I had this return well-researched:

* I knew some things were expensive. But I hadn’t planned to curse each bill individually.

* I knew the weather would be terrible. But I forgot how excruciating that cold pain in my fingers is until I felt it.

* I knew family and I had changed. But I didn’t realise the gap until I had to bridge it.

* I knew friends had moved on. But I underestimated the effort until I had to re-connect.

* I knew my career would change. But I didn’t know how innovative I needed to get to create options that present themselves overseas with less effort.

Six months in, I realise there is much work to do. I expected a hill. I underestimated the slope. I stand at the start of a steep climb and I’m short some gear. But now I can see others on the hill. Together we have a chance. I remain steeled and will embrace the challenge. The view will be sweeter for the climb and the company. And let’s have perspective - these are first world challenges.

The other big thing I learned was about the assumptions I and other returning emigrants make, which are often misconceived:

#1: Everything you left is still there

Everything has changed. You changed. Others changed. Ireland itself has changed. Ironically, the biggest draw - and the hardest challenge - of our “homeland”’ is familiarity. Don’t let it fool you. Treat Ireland like a foreign country. Embrace the new and take advantage of the familiar. Re-invent your life (again!).
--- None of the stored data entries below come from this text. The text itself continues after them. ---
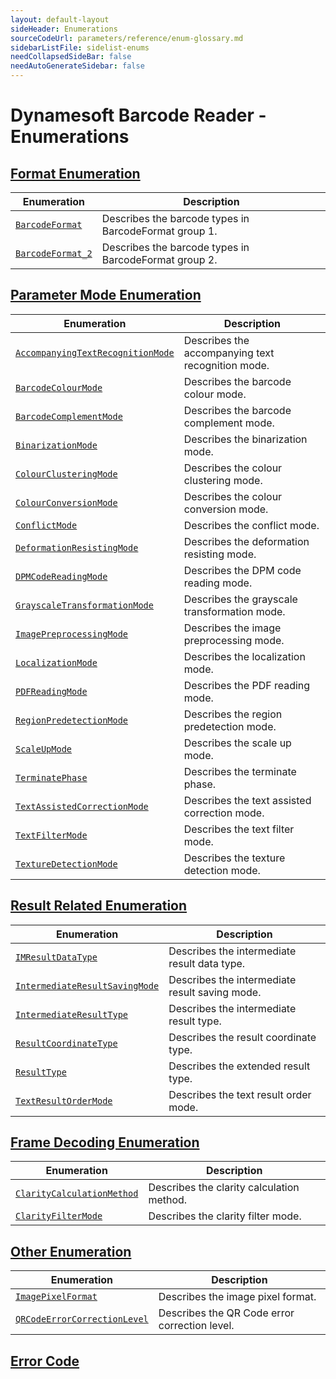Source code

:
 ```yaml
---
layout: default-layout
sideHeader: Enumerations
sourceCodeUrl: parameters/reference/enum-glossary.md
sidebarListFile: sidelist-enums
needCollapsedSideBar: false
needAutoGenerateSidebar: false
---
```



# Dynamesoft Barcode Reader - Enumerations

## [Format Enumeration](enums/format-enums.md)

  | Enumeration | Description |
  |-------------|-------------|
  | [`BarcodeFormat`](enums/format-enums.md#barcodeformat) | Describes the barcode types in BarcodeFormat group 1. |
  | [`BarcodeFormat_2`](enums/format-enums.md#barcodeformat_2) | Describes the barcode types in BarcodeFormat group 2. |

## [Parameter Mode Enumeration](enums/parameter-mode-enums.md)

  | Enumeration | Description |
  |-------------|-------------|
  | [`AccompanyingTextRecognitionMode`](enums/parameter-mode-enums.md#accompanyingtextrecognitionmode) | Describes the accompanying text recognition mode. |
  | [`BarcodeColourMode`](enums/parameter-mode-enums.md#barcodecolourmode) | Describes the barcode colour mode. |
  | [`BarcodeComplementMode`](enums/parameter-mode-enums.md#barcodecomplementmode) | Describes the barcode complement mode. |
  | [`BinarizationMode`](enums/parameter-mode-enums.md#binarizationmode) | Describes the binarization mode. |
  | [`ColourClusteringMode`](enums/parameter-mode-enums.md#colourclusteringmode) | Describes the colour clustering mode. |
  | [`ColourConversionMode`](enums/parameter-mode-enums.md#colourconversionmode) | Describes the colour conversion mode. |
  | [`ConflictMode`](enums/parameter-mode-enums.md#conflictmode) | Describes the conflict mode. |
  | [`DeformationResistingMode`](enums/parameter-mode-enums.md#deformationresistingmode) | Describes the deformation resisting mode. |
  | [`DPMCodeReadingMode`](enums/parameter-mode-enums.md#dpmcodereadingmode) | Describes the DPM code reading mode. |
  | [`GrayscaleTransformationMode`](enums/parameter-mode-enums.md#grayscaletransformationmode) | Describes the grayscale transformation mode. |
  | [`ImagePreprocessingMode`](enums/parameter-mode-enums.md#imagepreprocessingmode) | Describes the image preprocessing mode. |
  | [`LocalizationMode`](enums/parameter-mode-enums.md#localizationmode) | Describes the localization mode. | 
  | [`PDFReadingMode`](enums/parameter-mode-enums.md#pdfreadingmode) | Describes the PDF reading mode. |
  | [`RegionPredetectionMode`](enums/parameter-mode-enums.md#regionpredetectionmode) | Describes the region predetection mode. |
  | [`ScaleUpMode`](enums/parameter-mode-enums.md#scaleupmode) | Describes the scale up mode. |
  | [`TerminatePhase`](enums/parameter-mode-enums.md#terminatephase) | Describes the terminate phase. |
  | [`TextAssistedCorrectionMode`](enums/parameter-mode-enums.md#textassistedcorrectionmode) | Describes the text assisted correction mode. |
  | [`TextFilterMode`](enums/parameter-mode-enums.md#textfiltermode) | Describes the text filter mode. |
  | [`TextureDetectionMode`](enums/parameter-mode-enums.md#texturedetectionmode) | Describes the texture detection mode. | 

## [Result Related Enumeration](enums/result-enums.md)

  | Enumeration | Description |
  |-------------|-------------|
  | [`IMResultDataType`](enums/result-enums.md#imresultdatatype) | Describes the intermediate result data type. |
  | [`IntermediateResultSavingMode`](enums/result-enums.md#intermediateresultsavingmode) | Describes the intermediate result saving mode. |
  | [`IntermediateResultType`](enums/result-enums.md#intermediateresulttype) | Describes the intermediate result type. |
  | [`ResultCoordinateType`](enums/result-enums.md#resultcoordinatetype) | Describes the result coordinate type. |
  | [`ResultType`](enums/result-enums.md#resulttype) | Describes the extended result type. |
  | [`TextResultOrderMode`](enums/result-enums.md#textresultordermode) | Describes the text result order mode. |

## [Frame Decoding Enumeration](enums/frame-decoding-enums.md)

  | Enumeration | Description |
  |-------------|-------------|
  | [`ClarityCalculationMethod`](enums/frame-decoding-enums.md#claritycalculationmethod) | Describes the clarity calculation method. |
  | [`ClarityFilterMode`](enums/frame-decoding-enums.md#clarityfiltermode) | Describes the clarity filter mode. |
  
## [Other Enumeration](enums/other-enums.md)

  | Enumeration | Description |
  |-------------|-------------|
  | [`ImagePixelFormat`](enums/other-enums.md#imagepixelformat) | Describes the image pixel format. |
  | [`QRCodeErrorCorrectionLevel`](enums/other-enums.md#qrcodeerrorcorrectionlevel) | Describes the QR Code error correction level. |

## [Error Code](enums/error-code.md)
#2: Relationships will fall right back into place

Family have moved on. They have learned to live without you. Being closer should make it easier. But those calls you mightn’t have got overseas become less explainable if you don’t get them at home. Complacency is the enemy of relationships. Each one needs nurturing. You have two options: expect it to be automatic or make it happen. “Nothing changes if nothing changes.”

#3: Ireland is “home”

They say the happiest people in Ireland are the ones who never left. A recurring question among the group last week was “Where or what is home?” Emigrant’s ache is replaced with returnee’s drift. Nobody completely belongs as they once did. Ireland currently does not feel “home” - in the traditional nostalgic sense at least. It hurts to admit that. Because I want to feel that way. I think it is best to accept that. Sometimes, I use the expression “based in Ireland” because it lends itself to more possibility. I will explore ways to keep the holiday feeling that a life overseas offers through new experiences and new places here in Ireland.

#4: The grass is greener

Ireland is a beautiful garden. But you left it untended. Weeds grew. It became overgrown. Now you are back. Dig the garden again. Remove the weeds. They will come back. Remove them again. Redouble your efforts. Struggle for a long time. Then maybe the harvest can be reaped. (Or maybe a storm will come and wash the harvest away like it did for us in July when my wife Anne-Marie’s mam passed away shortly after we returned). Lower or change your expectations. But decide that you have the heart to tend the garden for years - and start planting seeds for the garden you imagine.

#5: I can come back as I am, unchanged

One lady mentioned re-invention during the group discussion. Here is the truth. Every time you emigrate you must re-invent yourself. You have done it once. You know it’s possible. But some lose the appetite to do it again - and that’s OK. In the life before you emigrated, something triggered you to leave. Explore that deeply. You must re-invent it.

It is clear that logistics enable or prevent a move abroad. I am lucky to have had the choice to leave, and to move back home again in recent months. But it is the mental and emotional challenges - and our reaction to them - that determine whether that move lasts. That should not surprise when the reasons for returning are emotional.

Larger questions arose also during the discussion. What is our ideal life? What would we do if nothing was an obstacle? We all have constraints. But we have to recognise the difference between a constraint and a challenge. We can’t allow a challenge to be an excuse. We have to overcome it to have the life we want. Everyone should be allowed to dream.

To quote, one of the film’s retired returnees: “A lot of people say it. But we acted on it.”